Succede infatti che dopo 5 anni devo lasciare un’altra casa. Stavolta casa mia, quella che ho costruito, arredato, arricchito, da solo. Settimane dopo settimane dopo settimane. Dopo averla comprata, ristrutturata e averla arricchita di quadri, domotica, piante/fiori e comodità di ogni genere. La mia casa, quella con solo il mio nome appiccicato sul campanello. Quella che doveva essere inizialmente un investimento da affittare, poi diventata casa mia, e poi ritorna ad essere quella che era all’inizio: un investimento, o un futuro rifugio per i miei figli. Peccato che nel frattempo io di quella casa mi sono innamorato, perchè oltre ad essere casa mia…. rappresenta oggi il mio baricentro di vita, il mio “vado in scooter in 15 minuti al lavoro”, o semplicemente lo stare vicino ad amici, colleghi, ex colleghi. Il mio mondo.
Ecco tutto questo sta per scomparire, e sebbene manchino 3 mesi al giorno in cui non potrò più entrare, sento già come se quel tempo fosse arrivato. E più sento questo peso, più intorno a me c’è indifferenza, superficialità. Che fa ancora più male. Perchè in fondo: è una casa no?

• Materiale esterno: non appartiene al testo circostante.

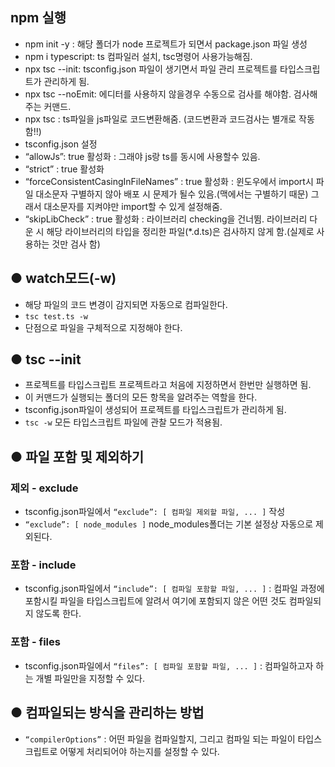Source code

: ## npm 실행

- npm init -y : 해당 폴더가 node 프로젝트가 되면서 package.json 파일 생성
- npm i typescript: ts 컴파일러 설치, tsc명령어 사용가능해짐.
- npx tsc --init: tsconfig.json 파일이 생기면서 파일 관리 프로젝트를 타입스크립트가 관리하게 됨.
- npx tsc --noEmit: 에디터를 사용하지 않을경우 수동으로 검사를 해야함. 검사해주는 커맨드.
- npx tsc : ts파일을 js파일로 코드변환해줌. (코드변환과 코드검사는 별개로 작동함!!)
- tsconfig.json 설정
- “allowJs”: true 활성화 : 그래야 js랑 ts를 동시에 사용할수 있음.
- “strict” : true 활성화
- “forceConsistentCasingInFileNames” : true 활성화 : 윈도우에서 import시 파일 대소문자 구별하지 않아 배포 시 문제가 될수 있음.(맥에서는 구별하기 때문) 그래서 대소문자를 지켜야만 import할 수 있게 설정해줌.
- “skipLibCheck” : true 활성화 : 라이브러리 checking을 건너뜀. 라이브러리 다운 시 해당 라이브러리의 타입을 정리한 파일(\*.d.ts)은 검사하지 않게 함.(실제로 사용하는 것만 검사 함)

## ● watch모드(-w)

- 해당 파일의 코드 변경이 감지되면 자동으로 컴파일한다.
- `tsc test.ts -w`
- 단점으로 파일을 구체적으로 지정해야 한다.

## ● tsc --init

- 프로젝트를 타입스크립트 프로젝트라고 처음에 지정하면서 한번만 실행하면 됨.
- 이 커맨드가 실행되는 폴더의 모든 항목을 알려주는 역할을 한다.
- tsconfig.json파일이 생성되어 프로젝트를 타입스크립트가 관리하게 됨.
- `tsc -w` 모든 타입스크립트 파일에 관찰 모드가 적용됨.

## ● 파일 포함 및 제외하기

### 제외 - exclude

- tsconfig.json파일에서 `“exclude”: [ 컴파일 제외할 파일, ... ]` 작성
- `“exclude”: [ node_modules ]` node_modules폴더는 기본 설정상 자동으로 제외된다.

### 포함 - include

- tsconfig.json파일에서 `“include”: [ 컴파일 포함할 파일, ... ]`
  : 컴파일 과정에 포함시킬 파일을 타입스크립트에 알려서 여기에 포함되지 않은 어떤 것도 컴파일되지 않도록 한다.

### 포함 - files

- tsconfig.json파일에서 `“files”: [ 컴파일 포함할 파일, ... ]`
  : 컴파일하고자 하는 개별 파일만을 지정할 수 있다.

## ● 컴파일되는 방식을 관리하는 방법

- `“compilerOptions”`
  : 어떤 파일을 컴파일할지, 그리고 컴파일 되는 파일이 타입스크립트로 어떻게 처리되어야 하는지를 설정할 수 있다.
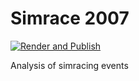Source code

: # Simrace 2007

[![Render and Publish](https://github.com/mvwestendorp/simrace-2007/actions/workflows/quarto-publish.yml/badge.svg)](https://github.com/mvwestendorp/simrace-2007/actions/workflows/quarto-publish.yml)

Analysis of simracing events
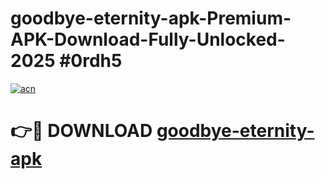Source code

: # goodbye-eternity-apk-Premium-APK-Download-Fully-Unlocked-2025 #0rdh5

[![acn](https://github.com/user-attachments/assets/0f9c940e-d8b0-45ae-aac7-cd30a18b3e1c)](https://app.mediaupload.pro?title=goodbye-eternity-apk&ref=03M)

# 👉🔴 DOWNLOAD [goodbye-eternity-apk](https://app.mediaupload.pro?title=goodbye-eternity-apk&ref=03M)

Quattro mura, peraltro in un paese semi-sconosciuto ancora oggi. E invece era (ed è) per me la rinascita, l’affermazione di qualcosa che ho sempre desiderato (vivere in una città, nella mia città, Milano) vicino a tutto quello che ho sempre voluto. La possibilità di andare facilmente a teatro, fare la spesa, prendere la metro e andare in centro. Incontrare gli amici, fare un aperitivo.
In una parola: vivere.
Torno in una città (o paese?) che in fondo mi ha visto crescere per i primi 40 anni, dove l’unico sollievo (e non è poco) è il fatto di poter avere vicino, piu’ vicino, fisicamente i miei figli. Che peraltro sono cresciuti, sono ormai grandi, e quindi con il rischio…. di non aver nemmeno piu’ questo “beneficio”. Solo, in una città diventata dopo 5 anni straniera, lontano da tutto e da tutti. Isolato. La sto facendo più pesante di quello che è , vero? In fondo…. ci sono cose più importanti. C’è la salute. C’è il lavoro…. già…. il lavoro.

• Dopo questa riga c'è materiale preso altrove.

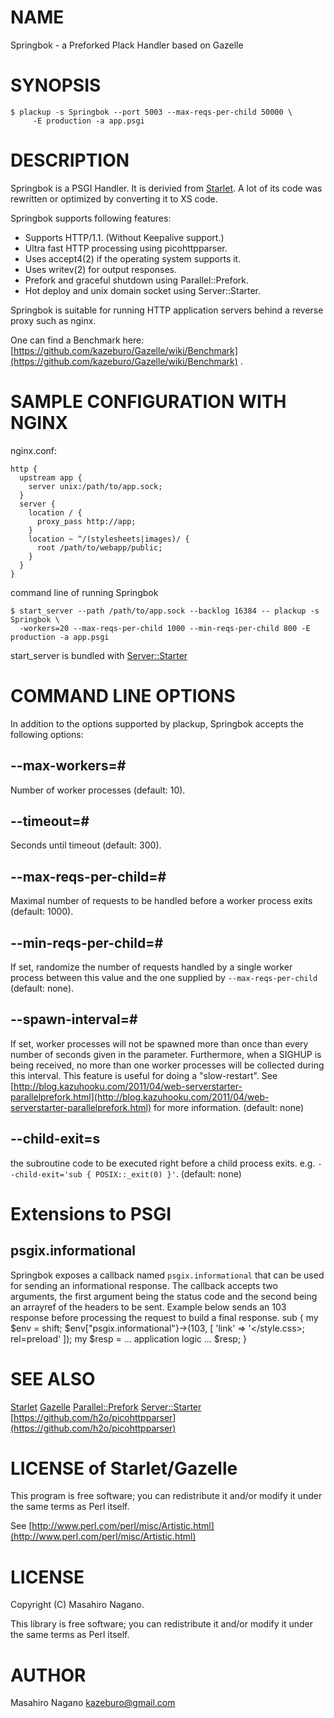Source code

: # NAME

Springbok - a Preforked Plack Handler based on Gazelle

# SYNOPSIS

    $ plackup -s Springbok --port 5003 --max-reqs-per-child 50000 \
         -E production -a app.psgi

# DESCRIPTION

Springbok is a PSGI Handler. It is derivied from [Starlet](https://metacpan.org/pod/Starlet).
A lot of its code was rewritten or optimized by converting it to XS code.

Springbok supports following features:

- Supports HTTP/1.1. (Without Keepalive support.)
- Ultra fast HTTP processing using picohttpparser.
- Uses accept4(2) if the operating system supports it.
- Uses writev(2) for output responses.
- Prefork and graceful shutdown using Parallel::Prefork.
- Hot deploy and unix domain socket using Server::Starter.

Springbok is suitable for running HTTP application servers behind a reverse proxy
such as nginx.

One can find a Benchmark here:
[https://github.com/kazeburo/Gazelle/wiki/Benchmark](https://github.com/kazeburo/Gazelle/wiki/Benchmark) .

# SAMPLE CONFIGURATION WITH NGINX

nginx.conf:

    http {
      upstream app {
        server unix:/path/to/app.sock;
      }
      server {
        location / {
          proxy_pass http://app;
        }
        location ~ ^/(stylesheets|images)/ {
          root /path/to/webapp/public;
        }
      }
    }

command line of running Springbok

    $ start_server --path /path/to/app.sock --backlog 16384 -- plackup -s Springbok \
      -workers=20 --max-reqs-per-child 1000 --min-reqs-per-child 800 -E production -a app.psgi

start\_server is bundled with [Server::Starter](https://metacpan.org/pod/Server%3A%3AStarter)

# COMMAND LINE OPTIONS

In addition to the options supported by plackup, Springbok accepts the
following options:

## --max-workers=#

Number of worker processes (default: 10).

## --timeout=#

Seconds until timeout (default: 300).

## --max-reqs-per-child=#

Maximal number of requests to be handled before a worker process exits
(default: 1000).

## --min-reqs-per-child=#

If set, randomize the number of requests handled by a single worker process
between this value and the one supplied by `--max-reqs-per-child` (default:
none).

## --spawn-interval=#

If set, worker processes will not be spawned more than once than every number
of seconds given in the parameter.  Furthermore, when a SIGHUP is being
received, no more than one worker processes will be collected during this
interval.  This feature is useful for doing a "slow-restart".  See
[http://blog.kazuhooku.com/2011/04/web-serverstarter-parallelprefork.html](http://blog.kazuhooku.com/2011/04/web-serverstarter-parallelprefork.html) for
more information. (default: none)

## --child-exit=s

the subroutine code to be executed right before a child process exits. e.g. `--child-exit='sub { POSIX::_exit(0) }'`. (default: none)

# Extensions to PSGI

## psgix.informational

Springbok exposes a callback named `psgix.informational` that can be used for sending an informational response.
The callback accepts two arguments, the first argument being the status code and the second being an arrayref of the headers to be sent.
Example below sends an 103 response before processing the request to build a final response.
  sub {
      my $env = shift;
      $env\["psgix.informational"}->(103, \[
        'link' => '&lt;/style.css>; rel=preload'
      \]);
      my $resp = ... application logic ...
      $resp;
  }

# SEE ALSO

[Starlet](https://metacpan.org/pod/Starlet)
[Gazelle](https://metacpan.org/pod/Gazelle)
[Parallel::Prefork](https://metacpan.org/pod/Parallel%3A%3APrefork)
[Server::Starter](https://metacpan.org/pod/Server%3A%3AStarter)
[https://github.com/h2o/picohttpparser](https://github.com/h2o/picohttpparser)

# LICENSE of Starlet/Gazelle

This program is free software; you can redistribute it and/or modify it under the same terms as Perl itself.

See [http://www.perl.com/perl/misc/Artistic.html](http://www.perl.com/perl/misc/Artistic.html)

# LICENSE

Copyright (C) Masahiro Nagano.

This library is free software; you can redistribute it and/or modify
it under the same terms as Perl itself.

# AUTHOR

Masahiro Nagano <kazeburo@gmail.com>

In fondo, è una casa, una stupida casa.
Però, era la mia casa. Come a quella precedente, che pure avevo costruito a mia immagine e somiglianza, e che ho dovuto vendere, 2 anni fa… quando scrivevo che un’altra porta si stava per chiudere….In fondo , è l’ennesimo deja vu. Che non avrei voluto vedere. Ma… del resto, non c’erano piu’ le condizioni per stare qui…. giusto?…..Non più. Ho provato, riprovato, ho resistito. Quasi a tutto.

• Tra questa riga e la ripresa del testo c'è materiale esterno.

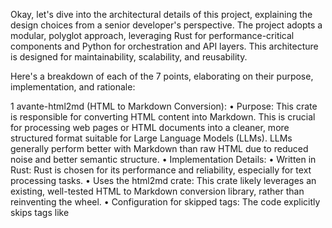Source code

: Okay, let's dive into the architectural details of this project, explaining the design choices from a senior developer's perspective. The project
adopts a modular, polyglot approach, leveraging Rust for performance-critical components and Python for orchestration and API layers. This
architecture is designed for maintainability, scalability, and reusability.

Here's a breakdown of each of the 7 points, elaborating on their purpose, implementation, and rationale:

1 avante-html2md (HTML to Markdown Conversion):
 • Purpose: This crate is responsible for converting HTML content into Markdown. This is crucial for processing web pages or HTML documents
 into a cleaner, more structured format suitable for Large Language Models (LLMs). LLMs generally perform better with Markdown than raw HTML
due to reduced noise and better semantic structure.
 • Implementation Details:
 • Written in Rust: Rust is chosen for its performance and reliability, especially for text processing tasks.
 • Uses the html2md crate: This crate likely leverages an existing, well-tested HTML to Markdown conversion library, rather than reinventing
the wheel.
 • Configuration for skipped tags: The code explicitly skips tags like <script>, <style>, <header>, and <footer>. This is a deliberate
 choice to remove irrelevant or noisy content from web pages, focusing on the main body text. This pre-processing step improves the
 quality of the content fed to the LLM.
 • Rationale for a Separate Crate:
 • Reusability: HTML to Markdown conversion is a generally useful utility. Encapsulating it in a separate crate makes it reusable in other
projects or contexts beyond this specific RAG service.
 • Isolation and Modularity: It promotes modularity by separating concerns. Changes to HTML-to-Markdown logic are isolated within this
 crate and don't directly impact other parts of the system.
 • Performance: Rust offers performance advantages for text manipulation compared to Python. Offloading this task to a Rust crate can
 improve overall efficiency, especially if HTML conversion is a bottleneck.
 • Language Choice: Rust is well-suited for systems programming and building performant libraries.
 2 avante-repo-map (Code Understanding and Definition Extraction):
 • Purpose: This crate focuses on parsing code in various programming languages and extracting semantic information, specifically definitions
 (like functions, classes, variables, etc.). This is essential for indexing code repositories and enabling semantic code search or code
 understanding features.
 • Implementation Details:
 • Written in Rust: Again, Rust is chosen for performance and reliability in parsing and code analysis.
 • Uses tree-sitter: tree-sitter is a powerful parsing library that generates concrete syntax trees (CSTs). This allows for robust and
 language-aware code parsing, even with syntax errors.
 • Language-specific grammars and queries: The crate uses tree-sitter grammars for different languages (Rust, Python, PHP, Java, JavaScript,
TypeScript, Go, C, C++, Ruby, Zig, C#, Elixir). It also uses tree-sitter queries (like C_QUERY, CPP_QUERY, GO_QUERY, etc.) to define
 patterns for extracting definitions from the CSTs. These queries are language-specific and need to be crafted for each supported
 language.
 • Helper functions: Functions like get_closest_ancestor_name, find_ancestor_by_type, get_node_text, etc., are utility functions to navigate
the tree-sitter CST and extract relevant information from nodes. Language-specific functions (e.g., ruby_method_is_private,
 zig_find_parent_variable_declaration_name) demonstrate tailored logic for handling language-specific syntax and semantics.
 • Definition Structs and Stringification: The code defines structs like Func, Variable, Class, Enum, Union to represent extracted
 definitions. Functions like stringify_function, stringify_variable, stringify_definitions are used to convert these structured
 definitions into string representations, likely for indexing or display purposes.
 • Rationale for a Separate Crate:
 • Language Agnostic Core (to a degree): While language-specific grammars and queries are needed, the core parsing and definition extraction
logic can be somewhat generalized. A separate crate allows for a more structured approach to adding support for new languages.
 • Extensibility: Adding support for a new language involves adding a new tree-sitter grammar, defining queries, and potentially adding
 language-specific logic. A dedicated crate makes this extension process more organized.
 • Performance: Parsing code can be computationally intensive. Rust's performance is beneficial for handling potentially large codebases
 efficiently.
 • Reusability: Code parsing and definition extraction are valuable in various code analysis tools, IDE features, and other software
 engineering applications.
 3 avante-templates (Templating Engine):
 • Purpose: This crate provides a templating engine, likely using Jinja2, to generate dynamic text outputs. This is useful for formatting
 responses from the RAG system, creating reports, or generating any kind of text where you need to insert dynamic data into a template.
 • Implementation Details:
 • Written in Rust: Rust is used for performance and potentially for better integration with other Rust components.
 • Uses minijinja: minijinja is a Rust implementation of the Jinja2 templating engine. Jinja2 is a popular and powerful templating
 language.
 • State Management with Mutex: The State struct with a Mutex<Option<Environment<'a>>> suggests that the Jinja2 environment (which holds
 loaded templates) is managed as a shared, mutable state. The Mutex is used for thread-safe access to this environment, which is important
if the RAG service is multi-threaded.
 • Path-based template loading: The initialize function sets up a path_loader using a provided directory. This means templates are loaded
 from files within that directory, making it easy to manage and update templates.
 • render function: The render function takes a template name and a TemplateContext (likely a HashMap or similar data structure) and renders
the template, substituting variables from the context.
 • Rationale for a Separate Crate:
 • Separation of Concerns: Templating is a distinct concern from core RAG logic. A separate crate promotes a cleaner separation of
 presentation logic from application logic.
 • Reusability: A templating engine is a generally useful utility that can be reused in other parts of the system or in other projects.
 • Maintainability: Changes to templates or templating logic are isolated within this crate.
 • Potentially Better Performance: While Python has Jinja2 libraries, using a Rust-based templating engine might offer performance benefits,
especially if template rendering is a frequent operation.
 4 avante-tokenizers (Text Tokenization):
 • Purpose: This crate provides text tokenization capabilities, which are essential for working with LLMs. Tokenization breaks down text into
 smaller units (tokens) that the LLM can process. Different LLMs use different tokenization methods. This crate aims to abstract over
 different tokenizers.
 • Implementation Details:
 • Written in Rust: Rust is chosen for performance, as tokenization can be a performance-sensitive step in LLM pipelines.
 • Supports Tiktoken and Hugging Face Tokenizers: The crate supports two main types of tokenizers:
 • Tiktoken: Specifically for OpenAI models like GPT-3, GPT-4, etc. Uses the tiktoken-rs crate.
 • Hugging Face Tokenizers: Leverages the Hugging Face tokenizers library, which is a widely used and versatile tokenizer library
 supporting a vast range of models.
 • Model Selection: The from_pretrained function allows selecting a tokenizer based on a model name (e.g., "gpt-4o" for Tiktoken, or other
 model names for Hugging Face tokenizers).
 • Caching for Hugging Face Tokenizers: The get_cached_tokenizer function suggests that Hugging Face tokenizer models are downloaded and
 cached locally to avoid repeated downloads.
 • encode function: The encode function takes text and returns tokens (as Vec<u32>), the number of tokens, and the number of characters.
 This is standard output from tokenizer libraries.
 • Rationale for a Separate Crate:
 • Abstraction over Tokenizers: It provides an abstraction layer, allowing the RAG service to use different tokenizers without changing the
core logic. This is important because tokenizer requirements can vary depending on the LLM being used.
 • Reusability: Tokenization is a fundamental step in many NLP tasks. A separate crate makes this functionality reusable.
 • Performance: Rust-based tokenization can be faster than Python-based tokenization, especially for high-throughput applications.
 • Dependency Management: Encapsulating tokenizer dependencies within this crate helps manage dependencies and avoid conflicts in the main
Python application.
 5 py/rag-service (Python RAG Service - Orchestration and API):
 • Purpose: This is the core Python application that orchestrates the entire RAG (Retrieval-Augmented Generation) process. It provides an API
 endpoint (/api/v1/retrieve) for querying the indexed documents and retrieving information. It integrates all the Rust crates and manages the
overall workflow.
 • Implementation Details:
 • Python with FastAPI: Python is chosen for its rich ecosystem of libraries for LLMs, data science, and web development. FastAPI is used
 for building the API, known for its performance and developer-friendliness.
 • Resource Management: The service manages "resources," which can be local directories or remote URLs. It handles indexing these
 resources, updating their status, and storing metadata.
 • Indexing Pipeline: The code includes functions for fetching documents (e.g., fetch_markdown), splitting documents, processing document
 batches (process_document_batch), and indexing them using a vector database (though the vector database interaction is not explicitly
 shown in the provided snippets, it's implied by the RAG context).
 • Retrieval Endpoint (/api/v1/retrieve): This endpoint handles incoming retrieval requests, performs semantic search over the indexed
 documents, and generates responses.
 • Integration with Rust Crates: The Python service likely uses Rust crates via mechanisms like PyO3 or similar, to call into the Rust code
for HTML-to-Markdown conversion, code parsing, tokenization, and potentially templating. (The exact integration mechanism is not shown in
the snippets).
 • Database Interaction: The service interacts with a database (likely SQLite, as indicated by db.py) to store indexing history, resource
 metadata, and potentially embeddings.
 • Asynchronous Operations: The use of async def and await suggests that the service uses asynchronous programming for handling I/O-bound
 operations like network requests and database interactions, improving concurrency and responsiveness.
 • Rationale for Python as the Orchestration Layer:
 • Ecosystem for LLMs and Data Science: Python has a mature and extensive ecosystem of libraries and frameworks for working with LLMs (e.g.,
Langchain, LlamaIndex, Hugging Face Transformers), vector databases, and data processing.
 • FastAPI for API Development: FastAPI is a modern, high-performance web framework for building APIs in Python. It's well-suited for
 building RESTful APIs for LLM-powered applications.
 • Glue Language: Python acts as a "glue language," easily integrating with Rust components and other Python libraries.
 • Developer Productivity: Python is known for its readability and ease of use, which can lead to faster development cycles, especially for
orchestration and API logic.
 6 Database (like py/rag-service/src/libs/db.py):
 • Purpose: The database is used for persistent storage of various data related to the RAG service, including:
 • Indexing History: Tracking the status of indexing operations for different resources (success, failure, timestamps, error messages).
 • Resource Meta Storing information about indexed resources (URIs, status, indexing status).
 • Potentially Embeddings: While not explicitly shown, it's highly likely that the database also stores vector embeddings of the indexed
 documents, which are used for semantic search. (This might be in the same database or a separate vector database).
 • Implementation Details:
 • SQLite: SQLite is used as the database. SQLite is a file-based, lightweight database that is easy to deploy and manage.
 • Context Manager (get_db_connection): A context manager is used to ensure proper database connection management (opening and closing
 connections), which is good practice for resource management and error handling.
 • init_db function: This function likely initializes the database schema (creates tables) if they don't exist.
 • Rationale for SQLite:
 • Simplicity and Ease of Deployment: SQLite is a single-file database, making it very easy to deploy and manage. No separate database
 server is required.
 • Suitable for this Scale: For many RAG applications, especially at smaller scales or for local deployments, SQLite is sufficient for
 storing metadata and potentially embeddings.
 • Development and Prototyping: SQLite is excellent for development and prototyping due to its simplicity and zero-configuration nature.
 • Portability: SQLite databases are portable across different operating systems.
 7 Other LEGO Blocks (Utility Modules and Services - e.g., utils.py, resource.py, resource_service.py, indexing_history.py,
 indexing_history_service.py):
 • Purpose: These modules and service classes provide supporting functionalities and data structures to organize the Python codebase and
 promote code reuse and maintainability.
 • Examples:
 • utils.py: Contains utility functions like URI manipulation (uri_to_path, path_to_uri, is_local_uri, is_remote_uri), node URI extraction
 (get_node_uri, inject_uri_to_node). These functions encapsulate common operations related to handling file paths and URIs, making the
 code cleaner and less repetitive.
 • resource.py and models/resource.py: Defines the Resource data model using Pydantic. This model represents a resource being indexed (local
directory or remote URL) and its associated attributes (URI, name, status, indexing status, etc.). Pydantic provides data validation and
serialization/deserialization.
 • resource_service.py and services/resource.py: Implements the ResourceService class, which provides methods for interacting with the
 resource data in the database (adding, updating, getting resources). This encapsulates database access logic related to resources,
 separating it from the main application logic.
 • indexing_history.py and models/indexing_history.py: Defines the IndexingHistory data model, tracking indexing events.
 • indexing_history_service.py and services/indexing_history.py: Implements the IndexingHistoryService class, providing methods for managing
indexing history in the database.
 • Rationale for Modularity and Service Classes:
 • Organization and Code Structure: Breaking down the code into modules and service classes improves code organization and makes it easier
 to navigate and understand.
 • Separation of Concerns: Each module or service class focuses on a specific set of responsibilities (e.g., resource management, indexing
history management, utility functions).
 • Reusability: Service classes and utility functions can be reused in different parts of the application, reducing code duplication.
 • Maintainability: Modular code is generally easier to maintain and debug. Changes in one module are less likely to have unintended side
 effects in other parts of the system.
 • Testability: Modular code is easier to unit test. You can test individual service classes or utility functions in isolation.

Overall Architectural Philosophy:

The project follows a microservices-inspired architecture, even though it might be deployed as a single application. The use of separate Rust
crates for core functionalities and a Python service for orchestration reflects a desire for:

• Clear Separation of Concerns: Each component has a well-defined responsibility.
 • Technology Specialization: Rust is used for performance-critical and reusable components, while Python is used for orchestration and API
 development, leveraging the strengths of each language.
 • Modularity and Maintainability: The modular design makes the project easier to understand, maintain, and extend.
 • Reusability: The Rust crates are designed to be potentially reusable in other projects.
 • Scalability (Potential): While not explicitly designed for massive scale in the provided snippets, the modular architecture and use of Rust for
performance-sensitive parts lay a foundation for potential future scalability improvements if needed.

This architecture is a well-reasoned approach for building a robust and maintainable RAG service, balancing performance, development speed, and
code organization.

Sono passati 5 anni…. e ricomincio ancora daccapo. Da zero. Zero amici, zero contatti, zero legami, in un paese dove non voglio stare, i cui ricordi peseranno più del presente. In cui mi sentirò osservato, forse giudicato, di sicuro non apprezzato. In una casa buia, dove quando aprirò le finestre non vedrò la vista del decimo piano, la torre Mediaset, piazza tre torri o il Pirellone. No. Vedrò un cortile, o nella migliore delle ipotesi… una piccola strada di paese, trafficata di biciclette e gente che urla.
Certo che la vita è davvero incredibile (e non so se è il termine corretto). A cosa è valso tutto questo? A volte me lo chiedo. Avrei potuto scegliere diversamente ? Comportarmi diversamente? Avrei potuto non seguire certe strade e preferirne altre? oggi ,riparto da zero. Quindi forse … la risposta è scontata. Certo avrebbe potuto andare diversamente. Ma non lo sapremo mai…. vero?